> **What is expected**
Return the count of lines in the records that include the string "kind", and nothing besides it.

Pictures paired with source code:
::::::
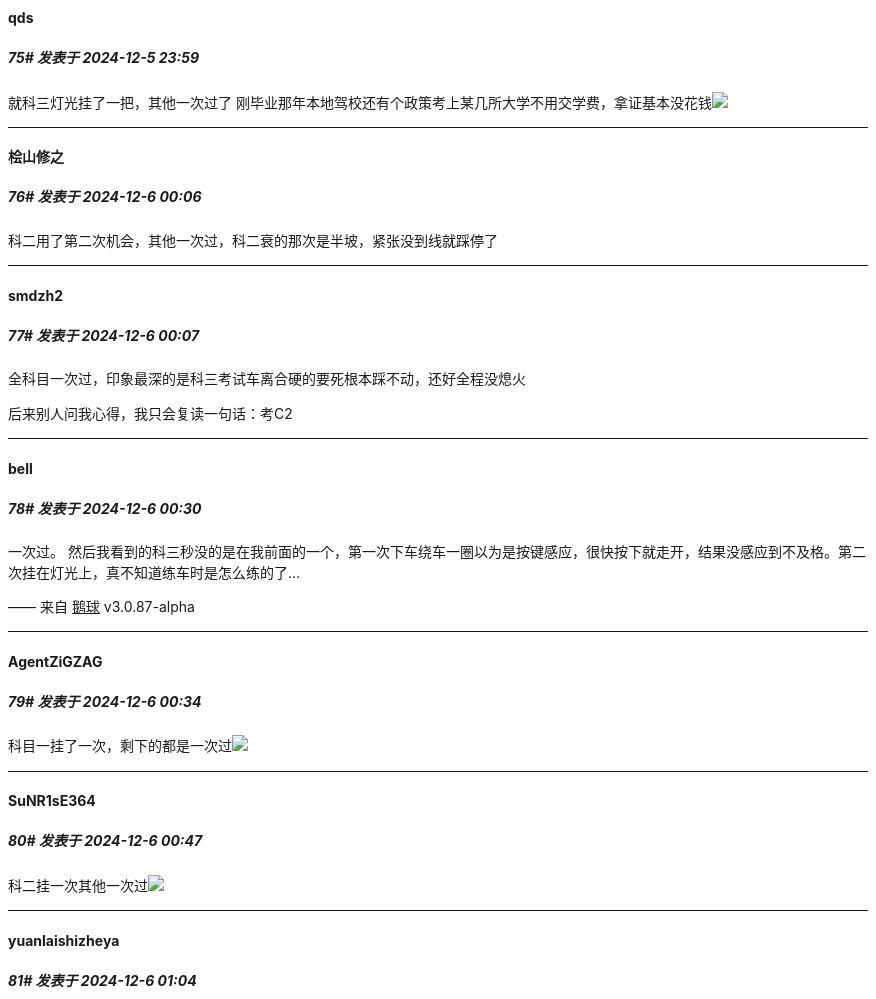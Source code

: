 ####  qds  
##### 75#       发表于 2024-12-5 23:59

就科三灯光挂了一把，其他一次过了
刚毕业那年本地驾校还有个政策考上某几所大学不用交学费，拿证基本没花钱<img src="https://static.saraba1st.com/image/smiley/face2017/066.png" referrerpolicy="no-referrer">


*****

####  桧山修之  
##### 76#       发表于 2024-12-6 00:06

科二用了第二次机会，其他一次过，科二衰的那次是半坡，紧张没到线就踩停了

*****

####  smdzh2  
##### 77#       发表于 2024-12-6 00:07

全科目一次过，印象最深的是科三考试车离合硬的要死根本踩不动，还好全程没熄火

后来别人问我心得，我只会复读一句话：考C2


*****

####  bell  
##### 78#       发表于 2024-12-6 00:30

一次过。
然后我看到的科三秒没的是在我前面的一个，第一次下车绕车一圈以为是按键感应，很快按下就走开，结果没感应到不及格。第二次挂在灯光上，真不知道练车时是怎么练的了…

—— 来自 [鹅球](https://www.pgyer.com/xfPejhuq) v3.0.87-alpha


*****

####  AgentZiGZAG  
##### 79#       发表于 2024-12-6 00:34

科目一挂了一次，剩下的都是一次过<img src="https://static.saraba1st.com/image/smiley/face2017/022.png" referrerpolicy="no-referrer">


*****

####  SuNR1sE364  
##### 80#       发表于 2024-12-6 00:47

科二挂一次其他一次过<img src="https://static.saraba1st.com/image/smiley/face2017/037.png" referrerpolicy="no-referrer">


*****

####  yuanlaishizheya  
##### 81#       发表于 2024-12-6 01:04
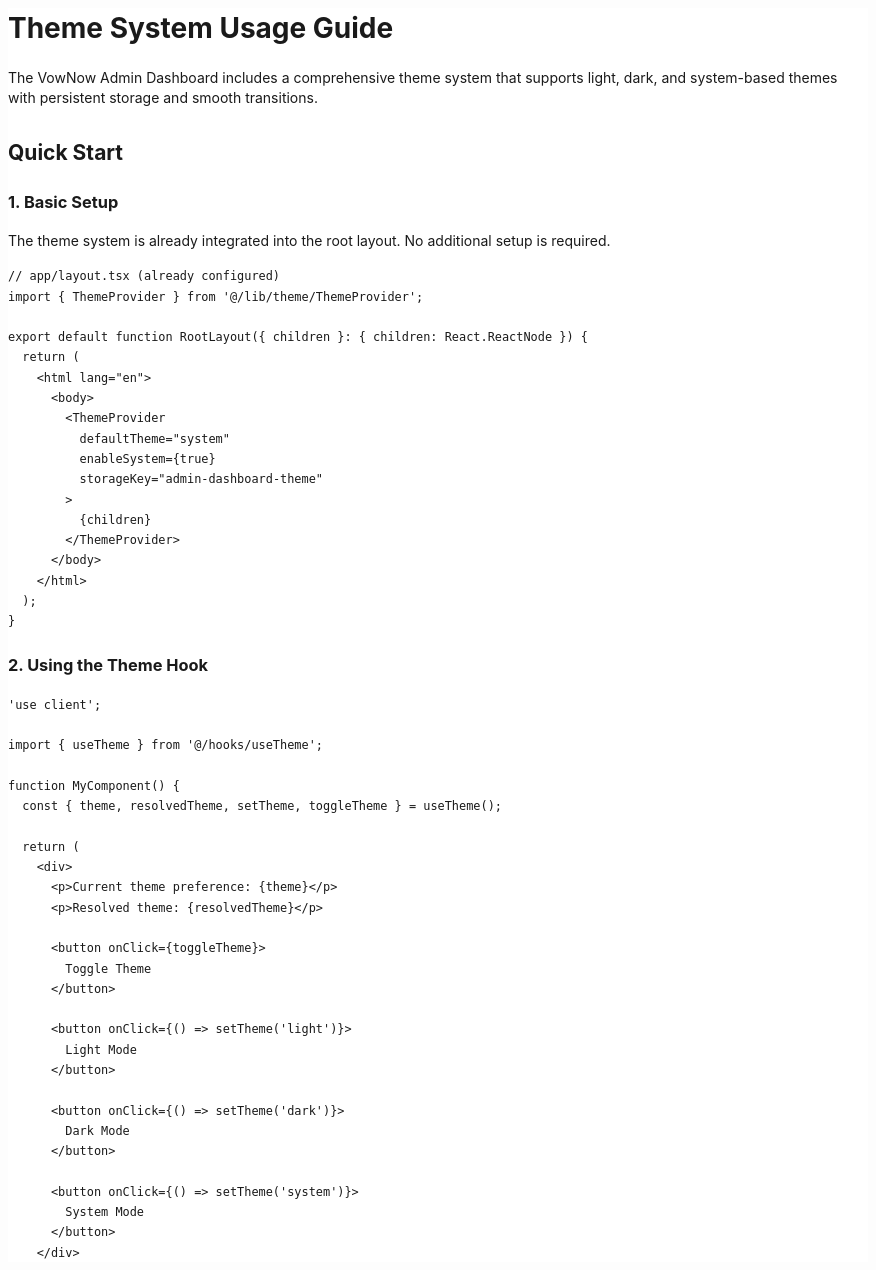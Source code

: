 # Theme System Usage Guide

The VowNow Admin Dashboard includes a comprehensive theme system that supports light, dark, and system-based themes with persistent storage and smooth transitions.

## Quick Start

### 1. Basic Setup

The theme system is already integrated into the root layout. No additional setup is required.

```tsx
// app/layout.tsx (already configured)
import { ThemeProvider } from '@/lib/theme/ThemeProvider';

export default function RootLayout({ children }: { children: React.ReactNode }) {
  return (
    <html lang="en">
      <body>
        <ThemeProvider
          defaultTheme="system"
          enableSystem={true}
          storageKey="admin-dashboard-theme"
        >
          {children}
        </ThemeProvider>
      </body>
    </html>
  );
}
```

### 2. Using the Theme Hook

```tsx
'use client';

import { useTheme } from '@/hooks/useTheme';

function MyComponent() {
  const { theme, resolvedTheme, setTheme, toggleTheme } = useTheme();

  return (
    <div>
      <p>Current theme preference: {theme}</p>
      <p>Resolved theme: {resolvedTheme}</p>

      <button onClick={toggleTheme}>
        Toggle Theme
      </button>

      <button onClick={() => setTheme('light')}>
        Light Mode
      </button>

      <button onClick={() => setTheme('dark')}>
        Dark Mode
      </button>

      <button onClick={() => setTheme('system')}>
        System Mode
      </button>
    </div>
```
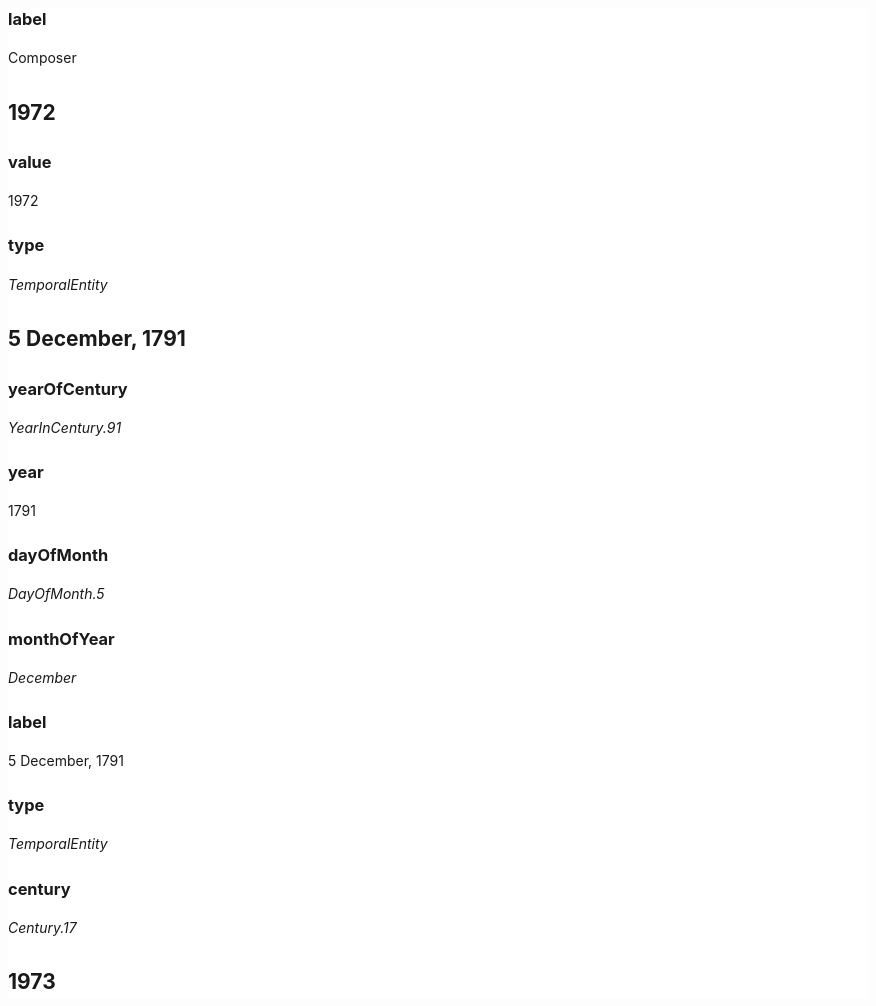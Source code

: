 ### label


Composer

## 1972

### value


1972

### type


*TemporalEntity*

## 5 December, 1791

### yearOfCentury


*YearInCentury.91*

### year


1791

### dayOfMonth


*DayOfMonth.5*

### monthOfYear


*December*

### label


5 December, 1791

### type


*TemporalEntity*

### century


*Century.17*

## 1973
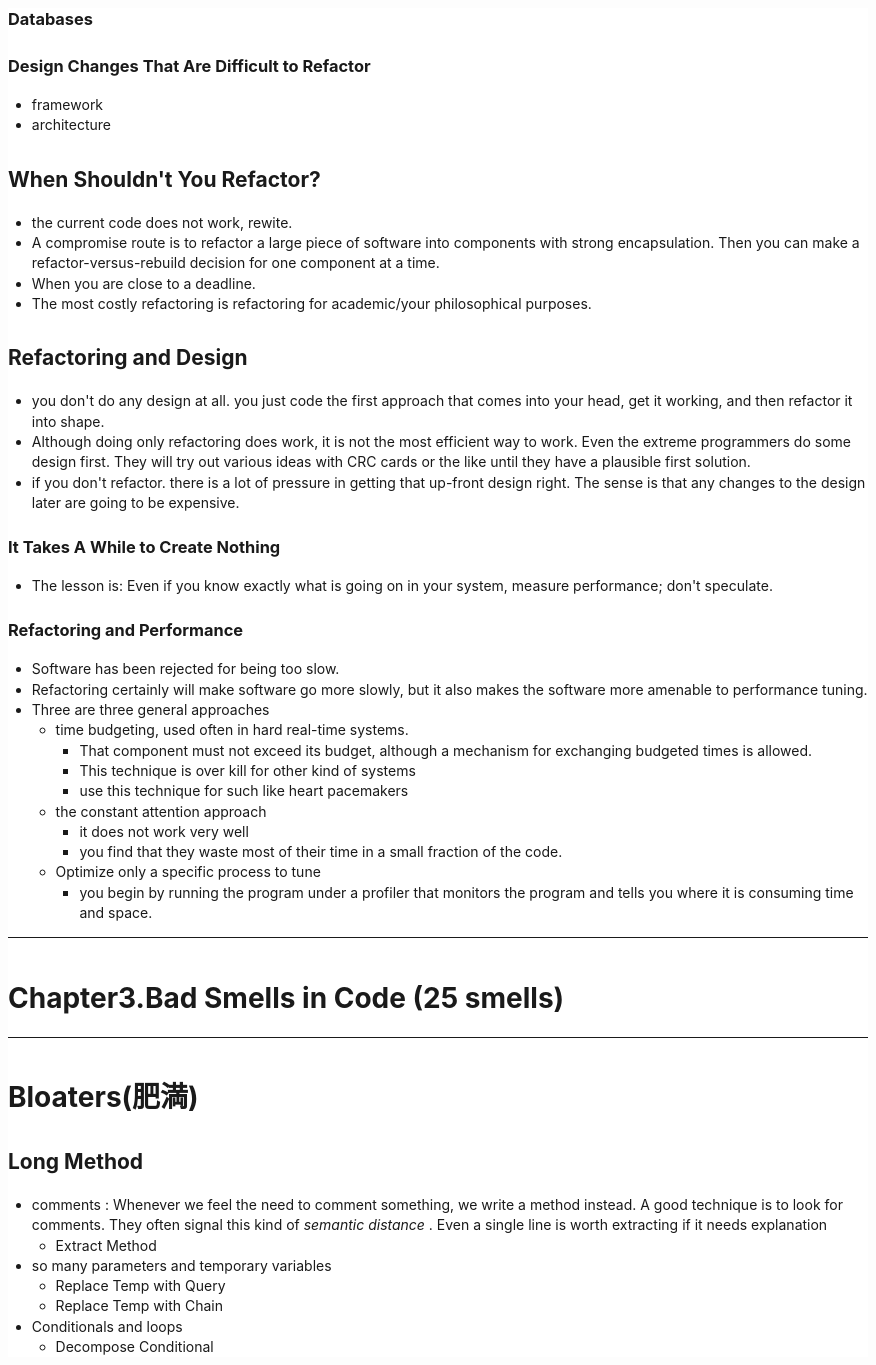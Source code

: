 ###  Databases
### Design Changes That Are Difficult to Refactor
* framework
* architecture

## When Shouldn't You Refactor?
* the current code does not work, rewite.
* A compromise route is to refactor a large piece of software into components with strong encapsulation. Then you can make a refactor-versus-rebuild decision for one component at a time.
* When you are close to a deadline.
* The most costly refactoring is refactoring for academic/your philosophical purposes.

## Refactoring and Design
* you don't do any design at all. you just code the first approach that comes into your head, get it working, and then refactor it into shape.
* Although doing only refactoring does work, it is not the most efficient way to work. Even the extreme programmers do some design first. They will try out various ideas with CRC cards or the like until they have a plausible first solution.
* if you don't refactor. there is a lot of pressure in getting that up-front design right. The sense is that any changes to the design later are going to be expensive.

### It Takes A While to Create Nothing
* The lesson is: Even if you know exactly what is going on in your system, measure performance; don't speculate.

### Refactoring and Performance
* Software has been rejected for being too slow.
* Refactoring certainly will make software go more slowly, but it also makes the software more amenable to performance tuning.
* Three are three general approaches
  * time budgeting, used often in hard real-time systems.
    * That component must not exceed its budget, although a mechanism for exchanging budgeted times is allowed.
    * This technique is over kill for other kind of systems
    * use this technique for such like heart pacemakers
  * the constant attention approach
    * it does not work very well
    * you find that they waste most of their time in a small fraction of the code.
  * Optimize only a specific process to tune
    * you begin by running the program under a profiler that monitors the program and tells you where it is consuming time and space.

---
# Chapter3.Bad Smells in Code (25 smells)
---
# Bloaters(肥満)
## Long Method
* comments : Whenever we feel the need to comment something, we write a method instead. A good technique is to look for comments. They often signal this kind of *semantic distance* . Even a single line is worth extracting if it needs explanation
    * Extract Method
* so many parameters and temporary variables
    * Replace Temp with Query
    * Replace Temp with Chain  
* Conditionals and loops
  * Decompose Conditional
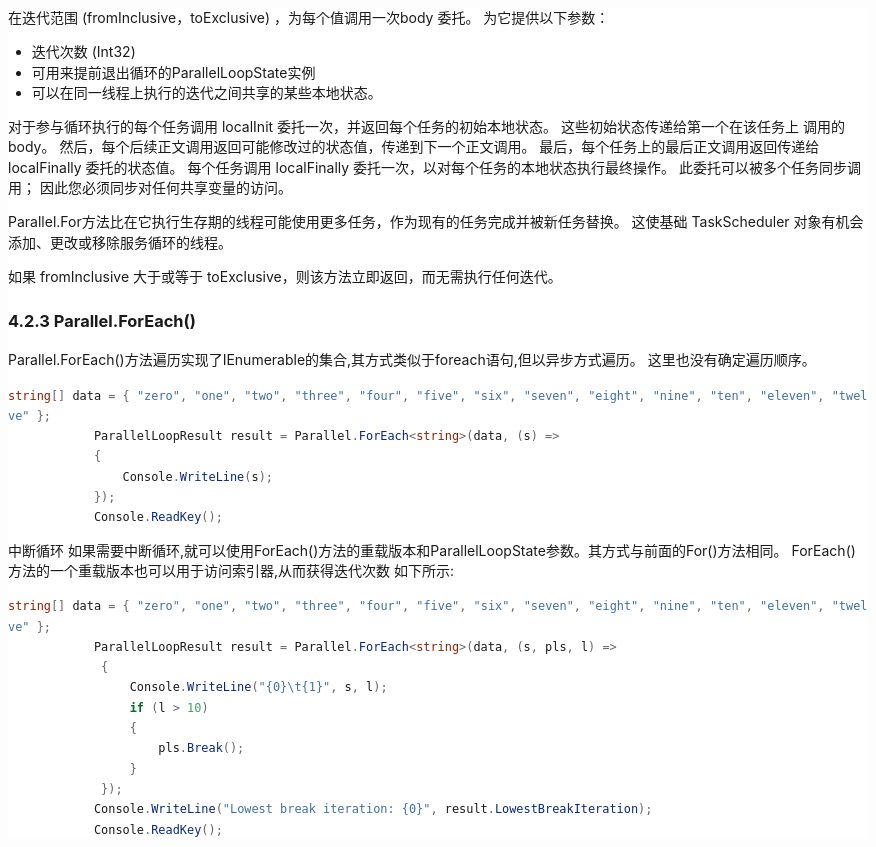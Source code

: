 在迭代范围 (fromInclusive，toExclusive) ，为每个值调用一次body 委托。
为它提供以下参数：

- 迭代次数 (Int32)
- 可用来提前退出循环的ParallelLoopState实例
- 可以在同一线程上执行的迭代之间共享的某些本地状态。

对于参与循环执行的每个任务调用 localInit 委托一次，并返回每个任务的初始本地状态。 
这些初始状态传递给第一个在该任务上 调用的 body。 
然后，每个后续正文调用返回可能修改过的状态值，传递到下一个正文调用。 
最后，每个任务上的最后正文调用返回传递给 localFinally 委托的状态值。 
每个任务调用 localFinally 委托一次，以对每个任务的本地状态执行最终操作。
此委托可以被多个任务同步调用；
因此您必须同步对任何共享变量的访问。

Parallel.For方法比在它执行生存期的线程可能使用更多任务，作为现有的任务完成并被新任务替换。 
这使基础 TaskScheduler 对象有机会添加、更改或移除服务循环的线程。

如果 fromInclusive 大于或等于 toExclusive，则该方法立即返回，而无需执行任何迭代。

### 4.2.3 Parallel.ForEach()
Parallel.ForEach()方法遍历实现了IEnumerable的集合,其方式类似于foreach语句,但以异步方式遍历。
这里也没有确定遍历顺序。

```c#
string[] data = { "zero", "one", "two", "three", "four", "five", "six", "seven", "eight", "nine", "ten", "eleven", "twelve" };
            ParallelLoopResult result = Parallel.ForEach<string>(data, (s) =>
            {
                Console.WriteLine(s);
            });
            Console.ReadKey();
```



中断循环
如果需要中断循环,就可以使用ForEach()方法的重载版本和ParallelLoopState参数。其方式与前面的For()方法相同。
ForEach()方法的一个重载版本也可以用于访问索引器,从而获得迭代次数
如下所示:　

```c#
string[] data = { "zero", "one", "two", "three", "four", "five", "six", "seven", "eight", "nine", "ten", "eleven", "twelve" };
            ParallelLoopResult result = Parallel.ForEach<string>(data, (s, pls, l) =>
             {
                 Console.WriteLine("{0}\t{1}", s, l);
                 if (l > 10)
                 {
                     pls.Break();
                 }
             });
            Console.WriteLine("Lowest break iteration: {0}", result.LowestBreakIteration);
            Console.ReadKey();
```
::::::
> **Written response**
2